Gemäß Artikel 122 des ARBEITSgesetzes der VAE erfolgt die willkürliche Kündigung eines Mitarbeiters, wenn ein Mitarbeiter aus Gründen entlassen wird, die nichts mit der Arbeitsleistung zu tun haben, oder wenn der Mitarbeiter eine gültige Beschwerde gegen einen Arbeitgeber einreicht, die ihn böswillig kündigen ließ. Der Präzedenzfall des Berufungsgerichts betont auch diesen Grundsatz der letzten Instanz. In einem solchen Präzedenzfall wird in erster Linie festgestellt, dass die Überstunden im Unternehmen eingestellt werden, und der Arbeitnehmer muss anstelle einer solchen Überstundenbelastung weiterarbeiten dürfen. Dies gilt jedoch möglicherweise auch nicht für jeden Fall. Wenn z. B. der zu gekündigte Arbeitnehmer in einer anderen Abteilung arbeitet als in der Abteilung, die Überstunden leisten muss (d. h.

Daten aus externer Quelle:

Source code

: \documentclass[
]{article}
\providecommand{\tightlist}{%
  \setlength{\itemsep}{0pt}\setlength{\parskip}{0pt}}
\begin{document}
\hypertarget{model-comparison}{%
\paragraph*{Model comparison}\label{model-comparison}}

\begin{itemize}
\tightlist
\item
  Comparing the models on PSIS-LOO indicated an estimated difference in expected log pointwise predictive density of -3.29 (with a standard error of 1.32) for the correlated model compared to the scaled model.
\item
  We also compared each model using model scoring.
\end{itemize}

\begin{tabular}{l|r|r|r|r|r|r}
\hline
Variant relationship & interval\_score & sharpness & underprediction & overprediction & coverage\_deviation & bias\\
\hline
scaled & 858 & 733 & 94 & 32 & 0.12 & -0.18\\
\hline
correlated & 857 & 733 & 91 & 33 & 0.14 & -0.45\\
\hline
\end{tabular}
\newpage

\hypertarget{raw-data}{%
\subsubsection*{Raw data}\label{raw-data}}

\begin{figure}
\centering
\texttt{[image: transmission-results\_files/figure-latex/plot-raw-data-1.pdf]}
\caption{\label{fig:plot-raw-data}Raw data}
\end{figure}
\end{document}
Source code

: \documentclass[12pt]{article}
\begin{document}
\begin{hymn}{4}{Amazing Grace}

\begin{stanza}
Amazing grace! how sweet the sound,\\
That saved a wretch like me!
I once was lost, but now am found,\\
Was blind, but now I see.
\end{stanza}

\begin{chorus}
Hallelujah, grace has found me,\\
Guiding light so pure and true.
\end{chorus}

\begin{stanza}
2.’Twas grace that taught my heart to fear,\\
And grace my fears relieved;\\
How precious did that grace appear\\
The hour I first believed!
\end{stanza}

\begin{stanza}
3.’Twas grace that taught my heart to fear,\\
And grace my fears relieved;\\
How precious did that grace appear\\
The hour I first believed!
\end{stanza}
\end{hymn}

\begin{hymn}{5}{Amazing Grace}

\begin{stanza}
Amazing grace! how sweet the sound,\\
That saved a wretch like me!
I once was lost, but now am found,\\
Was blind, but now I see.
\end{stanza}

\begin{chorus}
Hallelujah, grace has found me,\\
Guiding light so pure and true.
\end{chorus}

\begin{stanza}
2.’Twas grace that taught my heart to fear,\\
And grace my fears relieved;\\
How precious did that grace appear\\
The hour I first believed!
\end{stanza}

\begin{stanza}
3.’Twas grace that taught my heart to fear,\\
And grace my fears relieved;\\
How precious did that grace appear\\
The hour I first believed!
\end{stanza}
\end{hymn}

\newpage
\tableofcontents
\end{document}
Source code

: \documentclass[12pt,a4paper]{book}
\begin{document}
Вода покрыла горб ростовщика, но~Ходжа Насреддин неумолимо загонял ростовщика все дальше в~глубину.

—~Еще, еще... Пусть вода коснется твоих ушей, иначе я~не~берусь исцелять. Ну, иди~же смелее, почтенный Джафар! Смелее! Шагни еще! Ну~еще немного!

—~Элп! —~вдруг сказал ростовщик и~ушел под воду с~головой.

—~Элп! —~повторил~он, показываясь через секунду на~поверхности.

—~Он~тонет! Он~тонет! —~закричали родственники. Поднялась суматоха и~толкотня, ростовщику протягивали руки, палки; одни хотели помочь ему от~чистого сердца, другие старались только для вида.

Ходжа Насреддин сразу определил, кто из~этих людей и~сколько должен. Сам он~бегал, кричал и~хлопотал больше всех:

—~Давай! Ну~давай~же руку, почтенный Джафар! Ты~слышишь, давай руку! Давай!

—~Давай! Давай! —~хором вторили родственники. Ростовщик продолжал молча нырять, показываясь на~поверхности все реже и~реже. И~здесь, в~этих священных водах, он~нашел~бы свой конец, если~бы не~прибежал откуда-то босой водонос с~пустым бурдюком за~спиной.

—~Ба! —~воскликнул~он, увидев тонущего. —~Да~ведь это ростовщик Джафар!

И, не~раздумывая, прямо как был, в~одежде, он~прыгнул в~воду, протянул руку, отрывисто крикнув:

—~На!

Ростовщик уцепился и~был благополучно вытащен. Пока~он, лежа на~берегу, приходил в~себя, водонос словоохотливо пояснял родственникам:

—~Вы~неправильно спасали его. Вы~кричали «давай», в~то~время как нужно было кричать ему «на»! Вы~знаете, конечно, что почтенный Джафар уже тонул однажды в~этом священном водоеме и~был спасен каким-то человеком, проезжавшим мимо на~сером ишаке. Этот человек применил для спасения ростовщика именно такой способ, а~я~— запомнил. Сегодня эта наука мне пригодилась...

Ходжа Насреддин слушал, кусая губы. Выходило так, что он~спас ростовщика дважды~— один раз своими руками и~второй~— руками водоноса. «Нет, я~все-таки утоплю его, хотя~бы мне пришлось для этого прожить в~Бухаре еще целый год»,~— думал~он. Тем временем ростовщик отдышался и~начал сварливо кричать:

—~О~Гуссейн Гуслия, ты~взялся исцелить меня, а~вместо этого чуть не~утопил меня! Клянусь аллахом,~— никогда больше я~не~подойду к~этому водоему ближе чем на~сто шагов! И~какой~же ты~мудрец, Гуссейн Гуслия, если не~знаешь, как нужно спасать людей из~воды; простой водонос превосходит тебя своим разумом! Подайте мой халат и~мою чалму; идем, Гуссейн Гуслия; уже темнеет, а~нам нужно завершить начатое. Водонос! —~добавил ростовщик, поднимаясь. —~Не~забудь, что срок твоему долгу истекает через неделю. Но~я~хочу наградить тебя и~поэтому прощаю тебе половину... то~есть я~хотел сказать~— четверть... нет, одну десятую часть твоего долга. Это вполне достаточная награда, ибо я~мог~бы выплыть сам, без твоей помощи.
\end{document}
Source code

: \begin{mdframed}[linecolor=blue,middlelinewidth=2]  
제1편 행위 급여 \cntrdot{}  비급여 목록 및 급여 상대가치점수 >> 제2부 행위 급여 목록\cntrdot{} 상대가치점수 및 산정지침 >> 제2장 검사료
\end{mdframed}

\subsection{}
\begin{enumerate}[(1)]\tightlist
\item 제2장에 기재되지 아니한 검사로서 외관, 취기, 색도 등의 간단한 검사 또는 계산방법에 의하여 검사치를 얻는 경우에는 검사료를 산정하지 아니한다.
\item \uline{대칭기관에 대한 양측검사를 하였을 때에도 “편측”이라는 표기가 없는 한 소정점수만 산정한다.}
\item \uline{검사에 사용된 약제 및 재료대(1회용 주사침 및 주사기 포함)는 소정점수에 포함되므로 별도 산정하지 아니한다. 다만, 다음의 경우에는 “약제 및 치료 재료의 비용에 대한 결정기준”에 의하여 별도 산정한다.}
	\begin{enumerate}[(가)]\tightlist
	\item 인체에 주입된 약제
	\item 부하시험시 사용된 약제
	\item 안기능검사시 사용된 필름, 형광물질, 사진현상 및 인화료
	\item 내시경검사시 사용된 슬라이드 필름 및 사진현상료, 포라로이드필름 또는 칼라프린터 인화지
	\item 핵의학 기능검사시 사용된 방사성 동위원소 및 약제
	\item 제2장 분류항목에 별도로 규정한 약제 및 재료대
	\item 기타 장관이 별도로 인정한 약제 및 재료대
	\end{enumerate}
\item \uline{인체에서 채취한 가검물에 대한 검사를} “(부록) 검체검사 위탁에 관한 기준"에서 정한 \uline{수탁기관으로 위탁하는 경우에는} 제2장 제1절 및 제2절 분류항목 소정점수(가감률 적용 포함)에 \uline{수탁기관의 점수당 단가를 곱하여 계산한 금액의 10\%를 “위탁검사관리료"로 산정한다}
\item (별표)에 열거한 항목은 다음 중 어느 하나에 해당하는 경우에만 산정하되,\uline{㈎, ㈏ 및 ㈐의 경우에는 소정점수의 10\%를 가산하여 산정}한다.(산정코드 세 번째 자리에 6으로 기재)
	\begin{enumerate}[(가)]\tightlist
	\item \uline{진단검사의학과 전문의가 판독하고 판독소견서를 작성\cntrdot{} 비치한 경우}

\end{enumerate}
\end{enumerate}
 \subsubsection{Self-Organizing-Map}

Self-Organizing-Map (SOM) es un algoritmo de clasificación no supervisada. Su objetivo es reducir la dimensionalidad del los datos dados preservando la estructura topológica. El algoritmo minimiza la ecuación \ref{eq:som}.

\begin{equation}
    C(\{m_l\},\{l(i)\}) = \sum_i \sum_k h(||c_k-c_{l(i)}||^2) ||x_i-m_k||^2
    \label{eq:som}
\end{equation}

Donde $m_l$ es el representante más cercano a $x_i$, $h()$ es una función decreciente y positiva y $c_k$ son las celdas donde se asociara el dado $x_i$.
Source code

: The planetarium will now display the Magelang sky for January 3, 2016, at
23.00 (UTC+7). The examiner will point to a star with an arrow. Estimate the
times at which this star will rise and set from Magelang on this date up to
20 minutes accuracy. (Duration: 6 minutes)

Mitarbeiter, die in der Produktion arbeiten, und Verwaltungspersonal, das Überstunden leistet), kann die Kündigung dieses Mitarbeiters weiterhin als gültig angesehen werden. Wenn es nicht möglich ist, diesen Arbeitnehmer in eine andere Position als die jetzige zu bringen, ist es auch nicht erforderlich, die Überstunden am Arbeitsplatz des Arbeitgebers einzustellen. Der Gerichtshof stellt ferner fest, dass der Arbeitgeber dem Arbeitnehmer zunächst einen anderen Arbeitsplatz anbieten sollte, wenn der Arbeitgeber mehr als einen Arbeitsplatz hat und wenn es möglich ist, den Arbeitnehmer an einem anderen Arbeitsplatz zu kündigen, und nur wenn der Arbeitnehmer ein solches Angebot dann ablehnt, der Arbeitgeber den Vertrag aus diesen Gründen kündigen kann. Der Arbeitgeber kann aufgrund der Verhaftung oder Inhaftierung des Arbeitnehmers keine Belegschaft des Arbeitnehmers haben.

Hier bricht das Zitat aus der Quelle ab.